As for the reference to Forster:
Forster P, Torroni A, Renfrew C, Ro¨hl A: Phylogenetic star
contraction applied to Asian and Papuan mtDNA evolution.
Mol Biol Evol 2001; 18: 1864–1881.

http://mbe.oxfordjournals.org/cgi/reprint/18/10/1864

It's a free download. Enjoy!

Maju said...

Thanks for the links, the first one I had already read but Forster's paper is truly "arcaheological" so to say: brings me back to a time when the phylogenetics were still being deciphered (for exapmple there's no mention of macro-haplogroup R yet). Fascinating - but not very helpful, really (too old).

AFAIK a bottleneck is a quasi-extinction event in which 10% or less survive. IMO there is no clear indication of this ever happening in human history.

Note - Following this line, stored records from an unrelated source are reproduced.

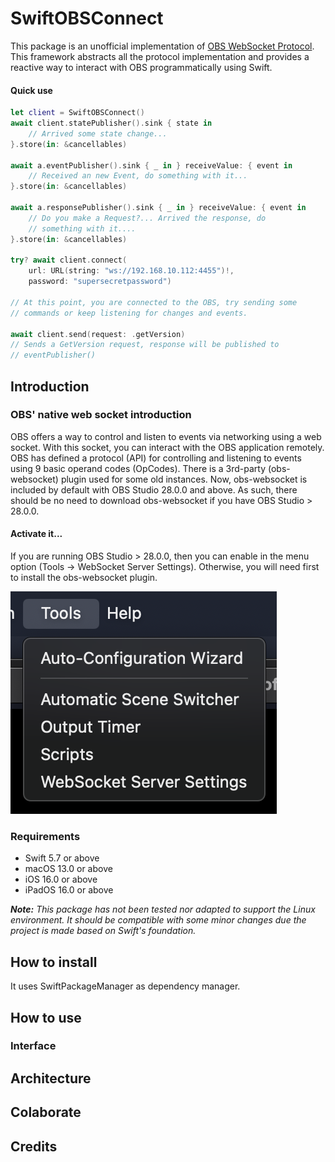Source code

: # SwiftOBSConnect

This package is an unofficial implementation of [OBS WebSocket Protocol](https://github.com/obsproject/obs-websocket/blob/master/docs/generated/protocol.md). This framework abstracts all the protocol implementation and provides a reactive way to interact with OBS programmatically using Swift.


#### Quick use 

```swift
let client = SwiftOBSConnect()
await client.statePublisher().sink { state in
    // Arrived some state change...
}.store(in: &cancellables)

await a.eventPublisher().sink { _ in } receiveValue: { event in
    // Received an new Event, do something with it...
}.store(in: &cancellables)
    
await a.responsePublisher().sink { _ in } receiveValue: { event in
    // Do you make a Request?... Arrived the response, do 
    // something with it....
}.store(in: &cancellables)

try? await client.connect(
    url: URL(string: "ws://192.168.10.112:4455")!,
    password: "supersecretpassword")

// At this point, you are connected to the OBS, try sending some
// commands or keep listening for changes and events.

await client.send(request: .getVersion)
// Sends a GetVersion request, response will be published to 
// eventPublisher()
```

## Introduction
### OBS' native web socket introduction 

OBS offers a way to control and listen to events via networking using a web socket. With this socket, you can interact with the OBS application remotely. OBS has defined a protocol (API) for controlling and listening to events using 9 basic operand codes (OpCodes). There is a 3rd-party (obs-websocket) plugin used for some old instances. Now, obs-websocket is included by default with OBS Studio 28.0.0 and above. As such, there should be no need to download obs-websocket if you have OBS Studio > 28.0.0.

#### Activate it...

If you are running OBS Studio > 28.0.0, then you can enable in the menu option (Tools -> WebSocket Server Settings). Otherwise, you will need first to install the obs-websocket plugin.

![WebSocket Setting in Menu](/Documentation/Resources/webserver-settings-menu.png)

### Requirements

 - Swift 5.7 or above
 - macOS 13.0 or above
 - iOS 16.0 or above 
 - iPadOS 16.0 or above
 
*__Note:__ This package has not been tested nor adapted to support the Linux environment. It should be compatible with some minor changes due the project is made based on Swift's foundation.*

## How to install

It uses SwiftPackageManager as dependency manager.

## How to use 

### Interface

## Architecture

## Colaborate

## Credits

Founder effect has similar effects to a bottleneck but it's caused by a migration, so it's normally easier to dientify. Drift would have similar effects too but requires the population to remain low for long periods.

I'd say that what we see in mtDNA can perfectly be explained by founder effect at the OOA period, in the arid lands between the Horn and Pakistan.

I'd discard the tsunami because archaeology and also geographic modelling show that the pure coastal route would not be real except maybe for some groups. "Coastal" here means along Tropical Asia, as opposed by continental through the Central Asian steppes. Though yes, some have argued for a strictly coastal migration and this may apply to the lineages that reached fastest to the East, mtDNA N and Y-DNA D (and maybe C too) but not to the "slow" ones that appear to expand from India (mtDNA M and Y-DNA F), which make the bulk of non-African haploid genetics.